The fin. 『Outer Ego』 HIP LAND(2021)

 久々に訪れた一人でじっくり音楽と向き合う時間。そのなかでこれまでの人生を振り返り、〈自分の中にある精神世界と外にある世界を行ったり来たりするアルバム〉というテーマが自然と浮かび上がってきた。

 「海外に行き出したのが2014年とか2015年くらいで、そこからは常にチャレンジやったというか、アドベンチャーですよね(笑)。ずっと外からの刺激を受けて、それを処理するのに精いっぱいで、自分に目を向けることがほとんどなくて。
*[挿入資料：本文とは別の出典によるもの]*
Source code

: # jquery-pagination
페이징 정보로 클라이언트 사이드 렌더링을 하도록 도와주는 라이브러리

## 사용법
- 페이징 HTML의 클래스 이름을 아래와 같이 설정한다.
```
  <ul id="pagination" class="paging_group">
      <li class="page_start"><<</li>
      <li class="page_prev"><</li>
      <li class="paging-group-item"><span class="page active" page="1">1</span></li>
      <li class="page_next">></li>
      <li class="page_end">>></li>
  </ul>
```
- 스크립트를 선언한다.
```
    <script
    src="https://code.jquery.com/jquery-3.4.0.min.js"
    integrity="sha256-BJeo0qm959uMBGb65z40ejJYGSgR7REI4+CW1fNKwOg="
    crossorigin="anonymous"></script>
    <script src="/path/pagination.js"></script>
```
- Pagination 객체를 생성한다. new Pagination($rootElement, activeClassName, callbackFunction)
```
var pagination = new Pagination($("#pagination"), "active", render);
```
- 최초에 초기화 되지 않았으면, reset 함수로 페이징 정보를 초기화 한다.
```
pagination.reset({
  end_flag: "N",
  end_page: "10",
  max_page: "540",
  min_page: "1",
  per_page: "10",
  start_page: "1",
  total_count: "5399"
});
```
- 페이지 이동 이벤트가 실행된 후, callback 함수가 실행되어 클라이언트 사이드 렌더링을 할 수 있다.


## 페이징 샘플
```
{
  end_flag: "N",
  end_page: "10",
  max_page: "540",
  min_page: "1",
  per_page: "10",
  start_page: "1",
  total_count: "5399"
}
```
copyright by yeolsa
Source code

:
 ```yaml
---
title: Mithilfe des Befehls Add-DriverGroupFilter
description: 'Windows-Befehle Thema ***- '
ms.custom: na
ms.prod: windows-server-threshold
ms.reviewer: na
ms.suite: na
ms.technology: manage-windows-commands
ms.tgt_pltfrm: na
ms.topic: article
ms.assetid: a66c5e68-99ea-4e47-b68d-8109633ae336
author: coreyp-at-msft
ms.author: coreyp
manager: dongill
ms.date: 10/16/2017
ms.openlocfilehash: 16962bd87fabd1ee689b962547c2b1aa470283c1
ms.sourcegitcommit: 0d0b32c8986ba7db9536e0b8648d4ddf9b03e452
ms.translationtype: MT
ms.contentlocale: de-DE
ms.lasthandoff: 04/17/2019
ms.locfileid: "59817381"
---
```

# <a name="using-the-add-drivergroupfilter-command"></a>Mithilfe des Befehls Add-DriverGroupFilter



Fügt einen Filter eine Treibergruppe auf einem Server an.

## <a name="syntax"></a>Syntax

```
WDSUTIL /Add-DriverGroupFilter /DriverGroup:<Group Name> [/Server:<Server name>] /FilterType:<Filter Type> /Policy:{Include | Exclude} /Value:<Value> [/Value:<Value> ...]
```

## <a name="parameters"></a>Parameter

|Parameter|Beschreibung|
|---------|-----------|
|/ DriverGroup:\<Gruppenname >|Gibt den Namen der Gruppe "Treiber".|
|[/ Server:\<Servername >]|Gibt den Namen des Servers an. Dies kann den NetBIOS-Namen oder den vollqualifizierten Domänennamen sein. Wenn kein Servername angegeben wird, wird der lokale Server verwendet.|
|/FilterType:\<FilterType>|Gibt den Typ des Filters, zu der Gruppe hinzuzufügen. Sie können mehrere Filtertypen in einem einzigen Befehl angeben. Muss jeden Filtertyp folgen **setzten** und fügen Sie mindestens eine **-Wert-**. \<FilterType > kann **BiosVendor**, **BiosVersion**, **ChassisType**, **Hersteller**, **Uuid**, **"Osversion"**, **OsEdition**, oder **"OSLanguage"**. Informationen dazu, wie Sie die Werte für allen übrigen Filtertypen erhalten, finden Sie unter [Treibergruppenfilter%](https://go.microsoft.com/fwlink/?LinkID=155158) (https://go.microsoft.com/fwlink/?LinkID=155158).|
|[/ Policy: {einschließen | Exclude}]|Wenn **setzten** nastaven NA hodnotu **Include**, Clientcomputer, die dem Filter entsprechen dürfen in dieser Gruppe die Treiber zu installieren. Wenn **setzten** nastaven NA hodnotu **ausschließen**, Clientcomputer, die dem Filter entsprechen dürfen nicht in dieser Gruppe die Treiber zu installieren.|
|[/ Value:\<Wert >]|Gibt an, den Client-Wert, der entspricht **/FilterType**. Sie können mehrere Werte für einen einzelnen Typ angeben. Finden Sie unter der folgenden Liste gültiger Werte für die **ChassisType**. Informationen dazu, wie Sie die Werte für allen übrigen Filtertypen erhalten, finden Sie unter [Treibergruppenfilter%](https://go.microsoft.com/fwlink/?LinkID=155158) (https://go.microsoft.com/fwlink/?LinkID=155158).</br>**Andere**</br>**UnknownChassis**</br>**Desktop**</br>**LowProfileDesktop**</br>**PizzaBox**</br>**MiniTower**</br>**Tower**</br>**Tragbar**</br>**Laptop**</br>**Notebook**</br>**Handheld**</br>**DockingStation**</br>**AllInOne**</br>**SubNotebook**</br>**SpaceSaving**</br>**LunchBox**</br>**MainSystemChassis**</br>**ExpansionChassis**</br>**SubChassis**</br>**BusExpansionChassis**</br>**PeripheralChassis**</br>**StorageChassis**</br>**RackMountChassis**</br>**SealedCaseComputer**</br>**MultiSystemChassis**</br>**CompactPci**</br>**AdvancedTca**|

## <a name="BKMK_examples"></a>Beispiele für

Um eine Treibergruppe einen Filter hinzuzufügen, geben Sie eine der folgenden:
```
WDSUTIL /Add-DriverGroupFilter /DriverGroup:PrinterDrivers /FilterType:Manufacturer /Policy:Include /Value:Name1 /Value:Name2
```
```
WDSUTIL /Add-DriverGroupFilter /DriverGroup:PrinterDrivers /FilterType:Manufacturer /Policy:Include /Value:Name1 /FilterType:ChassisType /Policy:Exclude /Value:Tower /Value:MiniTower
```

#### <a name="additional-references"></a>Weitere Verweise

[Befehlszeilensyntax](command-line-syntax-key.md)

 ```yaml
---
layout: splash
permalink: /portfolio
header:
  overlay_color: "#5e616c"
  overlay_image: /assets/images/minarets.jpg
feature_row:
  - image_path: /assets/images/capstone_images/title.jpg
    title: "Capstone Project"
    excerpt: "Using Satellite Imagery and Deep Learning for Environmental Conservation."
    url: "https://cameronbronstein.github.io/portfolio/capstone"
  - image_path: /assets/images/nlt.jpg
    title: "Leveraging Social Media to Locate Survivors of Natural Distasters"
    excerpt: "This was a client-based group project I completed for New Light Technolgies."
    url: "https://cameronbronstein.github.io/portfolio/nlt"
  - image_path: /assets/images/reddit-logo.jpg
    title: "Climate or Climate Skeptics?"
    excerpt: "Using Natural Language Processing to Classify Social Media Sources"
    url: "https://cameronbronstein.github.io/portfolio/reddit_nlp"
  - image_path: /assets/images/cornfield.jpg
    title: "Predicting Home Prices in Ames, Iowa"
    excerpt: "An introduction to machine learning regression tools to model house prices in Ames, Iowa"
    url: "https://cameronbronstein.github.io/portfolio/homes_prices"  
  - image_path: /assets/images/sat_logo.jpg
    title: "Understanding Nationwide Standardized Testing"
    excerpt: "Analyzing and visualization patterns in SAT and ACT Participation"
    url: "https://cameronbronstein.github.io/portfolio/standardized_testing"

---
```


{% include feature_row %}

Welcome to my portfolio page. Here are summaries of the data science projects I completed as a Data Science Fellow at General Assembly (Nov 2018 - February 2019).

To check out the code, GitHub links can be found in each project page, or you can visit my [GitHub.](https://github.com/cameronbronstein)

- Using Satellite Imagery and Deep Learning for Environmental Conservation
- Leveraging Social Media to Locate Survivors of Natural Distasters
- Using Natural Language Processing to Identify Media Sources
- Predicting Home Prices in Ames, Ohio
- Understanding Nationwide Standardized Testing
でも、コロナで強制的に一回止まることになって、外からの情報がストップしたぶん、自分の中に溜まってた経験をまた違うプロセスで組み上げていったというか。自分の中の世界と外にある世界を線で繋いで、大きなユニバースが出来上がるイメージでした」。

 ニューウェイヴにドリーム・ポップ、アンビエントなどの要素を含みつつ、Yutoの透明感のある声質で歌われるメランコリックかつポップなメロディーと、再現性を一切考えることなく作り込んだサウンドデザインの組み合わせは、まさにThe fin.だけのシグネチャーを感じさせる。ギターよりもシンセの割合が増え、ルーツのひとつである80年代的な雰囲気も感じられるが、Yutoが最初にイメージしたのはビートルズだったという。

 「最初は〈ホワイト・アルバム〉みたいにいろんな曲が入ってるイメージだったんですけど、作ってるうちに自分の中でストーリー性が大きくなって、どちらかというと『Abbey Road』的な、ストーリー重視の方向にシフトしていったんです。一時期はラップものばっかり聴いてたんですけど、やっぱりメロディーが欲しいと思って、それで60年代とか70年代に戻り、制作の後半はメロディーがきれいなソウルやジャズをよく聴いてました。なので、シンセも歌えるようなメロディーを意識してます」。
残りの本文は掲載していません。